Problem:
Give an exact copy of the lines from the beginning of the listing below to the "The initiative is categorized by the donor" line, inclusive.

*** Block opens ***

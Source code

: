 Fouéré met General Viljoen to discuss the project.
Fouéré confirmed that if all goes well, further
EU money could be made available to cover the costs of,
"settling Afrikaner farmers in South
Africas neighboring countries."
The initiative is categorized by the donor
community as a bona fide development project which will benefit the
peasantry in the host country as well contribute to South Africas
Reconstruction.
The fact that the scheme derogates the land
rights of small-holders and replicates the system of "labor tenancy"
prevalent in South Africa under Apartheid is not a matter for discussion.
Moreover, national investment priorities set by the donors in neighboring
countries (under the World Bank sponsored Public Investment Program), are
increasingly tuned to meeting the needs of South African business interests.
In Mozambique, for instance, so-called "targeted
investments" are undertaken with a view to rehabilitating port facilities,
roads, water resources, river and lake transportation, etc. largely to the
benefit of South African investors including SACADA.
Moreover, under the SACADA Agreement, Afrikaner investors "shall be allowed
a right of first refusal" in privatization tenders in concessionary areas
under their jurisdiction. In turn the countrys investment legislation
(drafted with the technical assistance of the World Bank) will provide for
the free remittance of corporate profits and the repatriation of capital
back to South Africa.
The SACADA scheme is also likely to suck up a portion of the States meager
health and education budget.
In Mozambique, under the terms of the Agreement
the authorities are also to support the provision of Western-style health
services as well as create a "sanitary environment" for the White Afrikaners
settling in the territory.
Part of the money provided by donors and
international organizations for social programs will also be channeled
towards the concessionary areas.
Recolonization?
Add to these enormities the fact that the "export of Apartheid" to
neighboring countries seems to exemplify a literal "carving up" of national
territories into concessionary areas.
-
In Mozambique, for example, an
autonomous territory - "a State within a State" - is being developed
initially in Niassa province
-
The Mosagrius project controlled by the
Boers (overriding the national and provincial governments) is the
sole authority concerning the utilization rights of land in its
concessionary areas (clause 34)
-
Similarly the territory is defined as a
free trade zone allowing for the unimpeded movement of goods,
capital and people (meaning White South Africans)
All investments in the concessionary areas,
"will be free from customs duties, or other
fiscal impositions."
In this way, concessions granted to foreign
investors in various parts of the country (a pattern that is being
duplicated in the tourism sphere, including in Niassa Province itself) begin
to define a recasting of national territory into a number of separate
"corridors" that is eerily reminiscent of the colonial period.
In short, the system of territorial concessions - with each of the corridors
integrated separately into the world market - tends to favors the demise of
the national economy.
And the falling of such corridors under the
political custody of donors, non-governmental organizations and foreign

*** Block closes ***

Your response:
Source code

: Fouéré met General Viljoen to discuss the project.
Fouéré confirmed that if all goes well, further
EU money could be made available to cover the costs of,
"settling Afrikaner farmers in South
Africas neighboring countries."
The initiative is categorized by the donor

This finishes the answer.